In flip, the power to imitate a voice can have quite a few malicious purposes, together with bypassing biometric identification and utilizing the mannequin for the aim of impersonation. Thus, it’s essential to place in place safeguards towards potential misuse: to this finish, we’ve got verified that the audio generated by SoundStorm stays detectable by a devoted classifier utilizing the identical classifier as described in our authentic AudioLM paper. Hence, as a element of a bigger system, we consider that SoundStorm can be unlikely to introduce extra dangers to these mentioned in our earlier papers on AudioLM and SPEAR-TTS. At the identical time, stress-free the reminiscence and computational necessities of AudioLM would make analysis within the area of audio generation extra accessible to a wider neighborhood. In the longer term, we plan to discover different approaches for detecting synthesized speech, e.g., with the assistance of audio watermarking, in order that any potential product utilization of this know-how strictly follows our accountable AI Principles.
Conclusion
We have launched SoundStorm, a mannequin that may effectively synthesize high-quality audio from discrete conditioning tokens.

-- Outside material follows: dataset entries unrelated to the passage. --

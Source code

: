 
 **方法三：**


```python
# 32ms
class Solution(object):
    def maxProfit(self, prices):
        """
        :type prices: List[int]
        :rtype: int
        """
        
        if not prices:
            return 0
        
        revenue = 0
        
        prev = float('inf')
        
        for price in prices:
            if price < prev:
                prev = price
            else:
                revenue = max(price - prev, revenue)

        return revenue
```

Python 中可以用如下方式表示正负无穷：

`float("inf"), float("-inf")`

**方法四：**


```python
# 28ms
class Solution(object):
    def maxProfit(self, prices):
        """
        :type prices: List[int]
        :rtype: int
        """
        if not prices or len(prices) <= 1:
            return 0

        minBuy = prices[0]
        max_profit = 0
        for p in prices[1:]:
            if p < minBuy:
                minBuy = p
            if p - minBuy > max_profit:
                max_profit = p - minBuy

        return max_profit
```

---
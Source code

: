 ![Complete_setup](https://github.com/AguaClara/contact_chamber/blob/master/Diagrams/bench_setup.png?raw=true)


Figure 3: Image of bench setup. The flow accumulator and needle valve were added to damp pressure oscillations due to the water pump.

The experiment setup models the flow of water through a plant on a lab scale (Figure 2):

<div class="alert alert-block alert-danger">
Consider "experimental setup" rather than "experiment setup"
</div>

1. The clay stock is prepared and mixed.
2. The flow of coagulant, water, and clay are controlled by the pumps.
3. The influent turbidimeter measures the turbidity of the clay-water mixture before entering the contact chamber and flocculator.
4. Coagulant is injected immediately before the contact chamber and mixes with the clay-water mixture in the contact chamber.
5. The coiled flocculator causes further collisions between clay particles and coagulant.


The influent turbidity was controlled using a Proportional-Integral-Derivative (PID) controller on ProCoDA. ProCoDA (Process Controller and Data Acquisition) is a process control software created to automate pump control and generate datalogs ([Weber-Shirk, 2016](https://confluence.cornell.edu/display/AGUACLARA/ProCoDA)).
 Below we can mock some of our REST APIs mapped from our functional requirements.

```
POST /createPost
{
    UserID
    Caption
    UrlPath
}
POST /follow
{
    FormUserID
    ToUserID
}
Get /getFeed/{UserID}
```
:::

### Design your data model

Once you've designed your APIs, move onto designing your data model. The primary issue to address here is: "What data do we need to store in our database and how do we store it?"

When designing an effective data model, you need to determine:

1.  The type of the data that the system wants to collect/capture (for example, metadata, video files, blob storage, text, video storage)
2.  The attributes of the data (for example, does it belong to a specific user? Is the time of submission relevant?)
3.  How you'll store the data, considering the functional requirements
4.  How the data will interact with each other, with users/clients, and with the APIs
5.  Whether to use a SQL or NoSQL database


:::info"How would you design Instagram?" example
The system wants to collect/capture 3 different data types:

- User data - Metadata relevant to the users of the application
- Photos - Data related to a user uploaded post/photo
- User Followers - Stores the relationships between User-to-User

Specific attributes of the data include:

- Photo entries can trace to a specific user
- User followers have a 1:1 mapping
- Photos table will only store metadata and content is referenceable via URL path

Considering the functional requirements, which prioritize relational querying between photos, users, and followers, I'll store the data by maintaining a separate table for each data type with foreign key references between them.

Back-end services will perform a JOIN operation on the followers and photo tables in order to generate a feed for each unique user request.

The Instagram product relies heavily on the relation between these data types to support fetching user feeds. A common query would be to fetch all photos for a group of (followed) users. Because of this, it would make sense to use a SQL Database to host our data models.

When in comparison with the acoustic generator of AudioLM, SoundStorm is 2 orders of magnitude quicker and achieves larger temporal consistency when producing lengthy audio samples. By combining a text-to-semantic token mannequin just like SPEAR-TTS with SoundStorm, we will scale text-to-speech synthesis to longer contexts and generate pure dialogues with a number of speaker turns, controlling each the voices of the audio system and the generated content material. SoundStorm will not be restricted to producing speech. For instance, MusicLM makes use of SoundStorm to synthesize longer outputs effectively (as seen at I/O).
Acknowledgments
The work described right here was authored by Zalán Borsos, Matt Sharifi, Damien Vincent, Eugene Kharitonov, Neil Zeghidour and Marco Tagliasacchi. We are grateful for all discussions and suggestions on this work that we obtained from our colleagues at Google.